**Supplied material:**
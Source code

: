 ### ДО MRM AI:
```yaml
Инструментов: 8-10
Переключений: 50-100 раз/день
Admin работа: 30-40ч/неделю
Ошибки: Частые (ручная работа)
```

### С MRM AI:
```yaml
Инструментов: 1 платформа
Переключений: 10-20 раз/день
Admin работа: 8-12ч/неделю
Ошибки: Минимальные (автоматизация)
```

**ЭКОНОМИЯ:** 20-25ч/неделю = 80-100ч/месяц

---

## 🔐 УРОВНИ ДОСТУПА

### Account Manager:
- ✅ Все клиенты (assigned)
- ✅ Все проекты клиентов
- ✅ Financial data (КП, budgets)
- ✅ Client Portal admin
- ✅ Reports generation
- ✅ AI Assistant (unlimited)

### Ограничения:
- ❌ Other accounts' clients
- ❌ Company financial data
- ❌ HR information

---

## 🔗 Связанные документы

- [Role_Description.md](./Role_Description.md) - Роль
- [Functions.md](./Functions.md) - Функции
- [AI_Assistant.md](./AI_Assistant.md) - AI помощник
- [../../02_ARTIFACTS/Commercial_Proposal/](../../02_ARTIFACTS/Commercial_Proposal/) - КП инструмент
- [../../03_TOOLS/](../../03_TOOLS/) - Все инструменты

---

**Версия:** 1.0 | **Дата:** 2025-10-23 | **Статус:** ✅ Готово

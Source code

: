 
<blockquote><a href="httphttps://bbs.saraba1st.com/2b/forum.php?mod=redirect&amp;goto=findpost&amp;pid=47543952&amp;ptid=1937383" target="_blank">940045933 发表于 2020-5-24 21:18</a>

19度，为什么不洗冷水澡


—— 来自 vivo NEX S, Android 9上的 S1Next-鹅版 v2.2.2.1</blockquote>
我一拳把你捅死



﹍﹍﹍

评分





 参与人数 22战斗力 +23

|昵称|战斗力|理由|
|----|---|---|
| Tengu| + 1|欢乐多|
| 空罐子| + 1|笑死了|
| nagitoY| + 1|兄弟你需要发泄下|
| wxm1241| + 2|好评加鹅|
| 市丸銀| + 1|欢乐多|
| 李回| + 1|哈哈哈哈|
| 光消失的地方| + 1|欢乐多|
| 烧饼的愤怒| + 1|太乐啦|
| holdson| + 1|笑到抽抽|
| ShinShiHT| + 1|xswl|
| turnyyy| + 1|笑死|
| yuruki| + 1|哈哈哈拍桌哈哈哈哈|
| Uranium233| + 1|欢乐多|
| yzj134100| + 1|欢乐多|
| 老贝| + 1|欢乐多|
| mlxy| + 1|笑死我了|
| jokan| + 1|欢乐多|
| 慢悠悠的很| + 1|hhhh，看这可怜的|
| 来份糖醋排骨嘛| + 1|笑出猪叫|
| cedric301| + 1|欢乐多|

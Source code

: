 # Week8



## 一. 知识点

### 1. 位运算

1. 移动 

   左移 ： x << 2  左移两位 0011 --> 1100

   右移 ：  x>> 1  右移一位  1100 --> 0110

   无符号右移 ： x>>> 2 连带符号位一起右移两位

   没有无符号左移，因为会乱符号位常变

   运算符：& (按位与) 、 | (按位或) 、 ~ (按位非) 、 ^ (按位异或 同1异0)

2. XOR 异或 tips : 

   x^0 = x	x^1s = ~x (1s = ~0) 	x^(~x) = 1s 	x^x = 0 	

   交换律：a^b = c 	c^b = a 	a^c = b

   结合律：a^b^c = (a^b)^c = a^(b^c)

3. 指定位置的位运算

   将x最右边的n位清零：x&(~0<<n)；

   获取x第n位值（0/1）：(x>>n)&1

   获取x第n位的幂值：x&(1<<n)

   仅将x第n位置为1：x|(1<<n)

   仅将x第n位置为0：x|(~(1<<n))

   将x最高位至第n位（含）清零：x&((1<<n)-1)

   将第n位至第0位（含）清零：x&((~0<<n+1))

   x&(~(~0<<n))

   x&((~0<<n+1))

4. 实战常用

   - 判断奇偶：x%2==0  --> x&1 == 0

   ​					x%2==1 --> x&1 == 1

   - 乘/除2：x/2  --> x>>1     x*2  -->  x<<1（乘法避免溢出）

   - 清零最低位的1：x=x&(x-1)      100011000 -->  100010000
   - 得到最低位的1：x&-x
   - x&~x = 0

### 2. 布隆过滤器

**Work instructions:**
Every line of the material above should be transcribed as it stands.

**Reply:**
Source code

: ### ДО MRM AI:
```yaml
Инструментов: 8-10
Переключений: 50-100 раз/день
Admin работа: 30-40ч/неделю
Ошибки: Частые (ручная работа)
```

### С MRM AI:
```yaml
Инструментов: 1 платформа
Переключений: 10-20 раз/день
Admin работа: 8-12ч/неделю
Ошибки: Минимальные (автоматизация)
```

**ЭКОНОМИЯ:** 20-25ч/неделю = 80-100ч/месяц

---

## 🔐 УРОВНИ ДОСТУПА

### Account Manager:
- ✅ Все клиенты (assigned)
- ✅ Все проекты клиентов
- ✅ Financial data (КП, budgets)
- ✅ Client Portal admin
- ✅ Reports generation
- ✅ AI Assistant (unlimited)

### Ограничения:
- ❌ Other accounts' clients
- ❌ Company financial data
- ❌ HR information

---

## 🔗 Связанные документы

- [Role_Description.md](./Role_Description.md) - Роль
- [Functions.md](./Functions.md) - Функции
- [AI_Assistant.md](./AI_Assistant.md) - AI помощник
- [../../02_ARTIFACTS/Commercial_Proposal/](../../02_ARTIFACTS/Commercial_Proposal/) - КП инструмент
- [../../03_TOOLS/](../../03_TOOLS/) - Все инструменты

---

**Версия:** 1.0 | **Дата:** 2025-10-23 | **Статус:** ✅ Готово

Source code

: 
<blockquote><a href="httphttps://bbs.saraba1st.com/2b/forum.php?mod=redirect&amp;goto=findpost&amp;pid=47543952&amp;ptid=1937383" target="_blank">940045933 发表于 2020-5-24 21:18</a>

19度，为什么不洗冷水澡


—— 来自 vivo NEX S, Android 9上的 S1Next-鹅版 v2.2.2.1</blockquote>
我一拳把你捅死



﹍﹍﹍

评分





 参与人数 22战斗力 +23

|昵称|战斗力|理由|
|----|---|---|
| Tengu| + 1|欢乐多|
| 空罐子| + 1|笑死了|
| nagitoY| + 1|兄弟你需要发泄下|
| wxm1241| + 2|好评加鹅|
| 市丸銀| + 1|欢乐多|
| 李回| + 1|哈哈哈哈|
| 光消失的地方| + 1|欢乐多|
| 烧饼的愤怒| + 1|太乐啦|
| holdson| + 1|笑到抽抽|
| ShinShiHT| + 1|xswl|
| turnyyy| + 1|笑死|
| yuruki| + 1|哈哈哈拍桌哈哈哈哈|
| Uranium233| + 1|欢乐多|
| yzj134100| + 1|欢乐多|
| 老贝| + 1|欢乐多|
| mlxy| + 1|笑死我了|
| jokan| + 1|欢乐多|
| 慢悠悠的很| + 1|hhhh，看这可怜的|
| 来份糖醋排骨嘛| + 1|笑出猪叫|
| cedric301| + 1|欢乐多|

Source code

: # Week8



## 一. 知识点

### 1. 位运算

1. 移动 

   左移 ： x << 2  左移两位 0011 --> 1100

   右移 ：  x>> 1  右移一位  1100 --> 0110

   无符号右移 ： x>>> 2 连带符号位一起右移两位

   没有无符号左移，因为会乱符号位常变

   运算符：& (按位与) 、 | (按位或) 、 ~ (按位非) 、 ^ (按位异或 同1异0)

2. XOR 异或 tips : 

   x^0 = x	x^1s = ~x (1s = ~0) 	x^(~x) = 1s 	x^x = 0 	

   交换律：a^b = c 	c^b = a 	a^c = b

   结合律：a^b^c = (a^b)^c = a^(b^c)

3. 指定位置的位运算

   将x最右边的n位清零：x&(~0<<n)；

   获取x第n位值（0/1）：(x>>n)&1

   获取x第n位的幂值：x&(1<<n)

   仅将x第n位置为1：x|(1<<n)

   仅将x第n位置为0：x|(~(1<<n))

   将x最高位至第n位（含）清零：x&((1<<n)-1)

   将第n位至第0位（含）清零：x&((~0<<n+1))

   x&(~(~0<<n))

   x&((~0<<n+1))

4. 实战常用

   - 判断奇偶：x%2==0  --> x&1 == 0

   ​					x%2==1 --> x&1 == 1

   - 乘/除2：x/2  --> x>>1     x*2  -->  x<<1（乘法避免溢出）

   - 清零最低位的1：x=x&(x-1)      100011000 -->  100010000
   - 得到最低位的1：x&-x
   - x&~x = 0

### 2. 布隆过滤器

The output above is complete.